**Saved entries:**
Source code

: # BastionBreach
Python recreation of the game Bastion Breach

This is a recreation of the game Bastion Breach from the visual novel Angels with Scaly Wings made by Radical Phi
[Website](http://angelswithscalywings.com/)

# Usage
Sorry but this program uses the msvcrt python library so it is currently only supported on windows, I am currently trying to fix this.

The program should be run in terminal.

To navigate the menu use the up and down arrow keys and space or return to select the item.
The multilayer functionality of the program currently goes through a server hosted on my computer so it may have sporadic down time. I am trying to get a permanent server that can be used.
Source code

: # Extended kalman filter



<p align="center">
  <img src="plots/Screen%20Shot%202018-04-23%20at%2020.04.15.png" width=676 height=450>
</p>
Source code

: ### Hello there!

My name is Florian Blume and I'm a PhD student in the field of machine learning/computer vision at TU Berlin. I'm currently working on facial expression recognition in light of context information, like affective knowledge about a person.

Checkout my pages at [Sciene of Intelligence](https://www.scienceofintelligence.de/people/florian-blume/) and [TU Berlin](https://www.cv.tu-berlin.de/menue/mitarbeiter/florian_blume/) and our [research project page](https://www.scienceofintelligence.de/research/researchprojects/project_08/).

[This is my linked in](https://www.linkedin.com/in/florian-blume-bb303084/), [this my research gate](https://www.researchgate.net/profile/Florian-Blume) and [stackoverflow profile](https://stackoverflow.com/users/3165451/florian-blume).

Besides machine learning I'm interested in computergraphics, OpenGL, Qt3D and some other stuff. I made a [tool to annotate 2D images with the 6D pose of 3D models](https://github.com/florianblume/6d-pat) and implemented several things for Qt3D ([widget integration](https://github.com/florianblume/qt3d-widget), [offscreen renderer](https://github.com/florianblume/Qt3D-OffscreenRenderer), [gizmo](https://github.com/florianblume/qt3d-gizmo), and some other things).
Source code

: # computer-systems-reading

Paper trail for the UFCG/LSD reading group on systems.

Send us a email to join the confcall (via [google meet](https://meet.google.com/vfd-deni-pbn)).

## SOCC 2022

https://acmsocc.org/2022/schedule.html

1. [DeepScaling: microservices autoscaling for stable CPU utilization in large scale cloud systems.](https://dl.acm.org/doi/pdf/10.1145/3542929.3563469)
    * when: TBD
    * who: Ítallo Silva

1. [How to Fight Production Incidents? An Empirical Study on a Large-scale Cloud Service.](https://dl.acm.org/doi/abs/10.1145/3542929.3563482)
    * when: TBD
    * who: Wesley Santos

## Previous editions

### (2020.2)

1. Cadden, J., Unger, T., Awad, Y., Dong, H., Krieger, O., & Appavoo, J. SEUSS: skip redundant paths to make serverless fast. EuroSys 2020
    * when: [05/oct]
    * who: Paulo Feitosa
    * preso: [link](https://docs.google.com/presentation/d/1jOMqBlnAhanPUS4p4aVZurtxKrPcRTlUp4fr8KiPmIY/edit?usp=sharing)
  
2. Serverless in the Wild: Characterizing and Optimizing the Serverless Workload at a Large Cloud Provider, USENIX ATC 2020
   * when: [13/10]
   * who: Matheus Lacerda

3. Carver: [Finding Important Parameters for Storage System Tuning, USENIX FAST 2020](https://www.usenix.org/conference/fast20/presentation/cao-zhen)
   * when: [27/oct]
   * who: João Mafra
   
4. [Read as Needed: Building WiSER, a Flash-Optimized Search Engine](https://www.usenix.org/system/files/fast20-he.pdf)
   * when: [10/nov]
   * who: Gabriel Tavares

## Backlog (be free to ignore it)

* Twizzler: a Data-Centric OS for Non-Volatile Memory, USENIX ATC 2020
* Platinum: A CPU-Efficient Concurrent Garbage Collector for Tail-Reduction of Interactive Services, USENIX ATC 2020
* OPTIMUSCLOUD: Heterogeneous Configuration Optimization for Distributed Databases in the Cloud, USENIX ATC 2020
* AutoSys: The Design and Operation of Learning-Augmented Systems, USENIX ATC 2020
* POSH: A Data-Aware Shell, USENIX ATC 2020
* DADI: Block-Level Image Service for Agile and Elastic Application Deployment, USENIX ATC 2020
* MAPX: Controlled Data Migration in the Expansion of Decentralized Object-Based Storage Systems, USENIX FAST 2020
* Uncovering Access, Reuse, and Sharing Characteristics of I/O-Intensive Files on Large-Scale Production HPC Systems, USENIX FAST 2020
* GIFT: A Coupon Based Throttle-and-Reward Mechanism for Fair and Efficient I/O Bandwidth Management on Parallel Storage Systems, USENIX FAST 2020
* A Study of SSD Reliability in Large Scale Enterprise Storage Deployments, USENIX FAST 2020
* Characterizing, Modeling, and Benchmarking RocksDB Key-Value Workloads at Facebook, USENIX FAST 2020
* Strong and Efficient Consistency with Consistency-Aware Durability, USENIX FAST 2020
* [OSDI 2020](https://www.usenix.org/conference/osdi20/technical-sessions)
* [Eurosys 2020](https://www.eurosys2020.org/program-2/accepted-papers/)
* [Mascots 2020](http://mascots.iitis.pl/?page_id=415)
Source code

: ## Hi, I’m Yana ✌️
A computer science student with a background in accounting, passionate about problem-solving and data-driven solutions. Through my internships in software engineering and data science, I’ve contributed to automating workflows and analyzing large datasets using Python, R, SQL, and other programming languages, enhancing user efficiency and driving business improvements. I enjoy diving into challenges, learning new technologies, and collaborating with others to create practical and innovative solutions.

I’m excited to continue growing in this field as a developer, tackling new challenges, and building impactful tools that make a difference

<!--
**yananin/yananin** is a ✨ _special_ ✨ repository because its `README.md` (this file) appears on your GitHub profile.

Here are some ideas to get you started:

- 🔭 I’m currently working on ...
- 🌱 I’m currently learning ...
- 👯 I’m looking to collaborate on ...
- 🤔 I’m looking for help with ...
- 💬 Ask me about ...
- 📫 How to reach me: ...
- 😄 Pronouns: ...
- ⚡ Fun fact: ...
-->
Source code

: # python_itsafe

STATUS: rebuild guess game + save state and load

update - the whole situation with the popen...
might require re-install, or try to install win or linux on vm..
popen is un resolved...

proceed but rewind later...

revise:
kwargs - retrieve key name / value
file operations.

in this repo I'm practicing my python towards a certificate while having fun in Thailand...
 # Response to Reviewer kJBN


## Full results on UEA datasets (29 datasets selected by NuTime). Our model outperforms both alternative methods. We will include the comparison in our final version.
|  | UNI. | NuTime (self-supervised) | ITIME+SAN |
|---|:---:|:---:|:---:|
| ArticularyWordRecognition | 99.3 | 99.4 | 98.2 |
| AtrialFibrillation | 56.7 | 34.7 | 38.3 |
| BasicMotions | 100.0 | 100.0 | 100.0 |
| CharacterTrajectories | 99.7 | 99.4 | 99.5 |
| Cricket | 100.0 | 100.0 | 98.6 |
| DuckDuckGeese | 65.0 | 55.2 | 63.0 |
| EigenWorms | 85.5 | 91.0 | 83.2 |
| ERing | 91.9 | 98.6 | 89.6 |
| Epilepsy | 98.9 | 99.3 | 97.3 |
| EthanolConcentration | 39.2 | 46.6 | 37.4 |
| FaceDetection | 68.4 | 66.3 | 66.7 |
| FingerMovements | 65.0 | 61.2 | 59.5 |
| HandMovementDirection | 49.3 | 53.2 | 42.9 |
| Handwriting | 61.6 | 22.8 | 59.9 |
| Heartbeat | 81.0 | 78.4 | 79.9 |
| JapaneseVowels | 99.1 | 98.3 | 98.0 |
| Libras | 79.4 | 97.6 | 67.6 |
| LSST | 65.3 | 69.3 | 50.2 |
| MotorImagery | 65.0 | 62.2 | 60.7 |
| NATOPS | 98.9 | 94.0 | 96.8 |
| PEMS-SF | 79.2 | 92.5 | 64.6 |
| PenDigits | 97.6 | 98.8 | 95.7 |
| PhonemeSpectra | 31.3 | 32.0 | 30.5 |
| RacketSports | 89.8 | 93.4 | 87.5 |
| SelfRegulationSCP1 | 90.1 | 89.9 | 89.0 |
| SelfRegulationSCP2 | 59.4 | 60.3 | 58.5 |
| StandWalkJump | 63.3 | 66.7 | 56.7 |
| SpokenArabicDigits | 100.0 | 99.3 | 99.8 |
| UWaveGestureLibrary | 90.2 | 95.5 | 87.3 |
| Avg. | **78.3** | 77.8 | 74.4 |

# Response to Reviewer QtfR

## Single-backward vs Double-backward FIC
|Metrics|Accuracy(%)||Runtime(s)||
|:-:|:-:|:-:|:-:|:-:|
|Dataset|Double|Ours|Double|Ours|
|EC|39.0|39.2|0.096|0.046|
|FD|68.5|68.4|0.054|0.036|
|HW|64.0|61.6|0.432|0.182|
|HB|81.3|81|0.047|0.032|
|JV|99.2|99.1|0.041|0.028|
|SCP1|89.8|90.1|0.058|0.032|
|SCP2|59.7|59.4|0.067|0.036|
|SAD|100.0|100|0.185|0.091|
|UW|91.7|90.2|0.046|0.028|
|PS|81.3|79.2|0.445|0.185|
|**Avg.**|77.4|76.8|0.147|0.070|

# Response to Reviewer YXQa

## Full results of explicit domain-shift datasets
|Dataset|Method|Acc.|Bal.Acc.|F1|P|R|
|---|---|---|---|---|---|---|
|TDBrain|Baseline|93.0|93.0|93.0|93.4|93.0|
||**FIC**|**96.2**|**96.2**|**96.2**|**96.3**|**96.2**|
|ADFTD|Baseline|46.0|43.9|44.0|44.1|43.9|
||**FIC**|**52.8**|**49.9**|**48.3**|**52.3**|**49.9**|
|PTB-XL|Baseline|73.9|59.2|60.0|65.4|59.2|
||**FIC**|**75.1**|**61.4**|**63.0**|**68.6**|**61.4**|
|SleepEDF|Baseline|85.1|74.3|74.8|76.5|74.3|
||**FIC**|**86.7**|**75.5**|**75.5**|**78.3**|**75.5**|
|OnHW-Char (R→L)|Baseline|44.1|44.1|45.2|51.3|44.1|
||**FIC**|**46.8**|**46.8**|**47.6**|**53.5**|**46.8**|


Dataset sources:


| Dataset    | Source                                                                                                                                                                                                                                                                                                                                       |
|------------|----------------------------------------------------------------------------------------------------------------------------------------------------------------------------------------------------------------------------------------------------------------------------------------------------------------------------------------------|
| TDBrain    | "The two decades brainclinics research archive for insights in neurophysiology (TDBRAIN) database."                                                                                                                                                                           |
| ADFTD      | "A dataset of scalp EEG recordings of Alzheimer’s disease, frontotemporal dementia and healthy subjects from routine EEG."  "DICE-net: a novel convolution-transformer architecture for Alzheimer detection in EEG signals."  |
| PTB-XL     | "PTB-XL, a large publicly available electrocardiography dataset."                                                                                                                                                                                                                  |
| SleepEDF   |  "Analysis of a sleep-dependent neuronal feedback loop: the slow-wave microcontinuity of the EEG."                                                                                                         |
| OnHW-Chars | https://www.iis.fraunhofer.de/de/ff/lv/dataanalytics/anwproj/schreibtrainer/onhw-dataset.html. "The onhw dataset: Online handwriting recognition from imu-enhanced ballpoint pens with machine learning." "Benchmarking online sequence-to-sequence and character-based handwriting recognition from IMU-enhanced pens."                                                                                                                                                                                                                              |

**To do:** Tally the lines in the records that hold the word "Double", and state only the resulting number.

**Written answer:** 2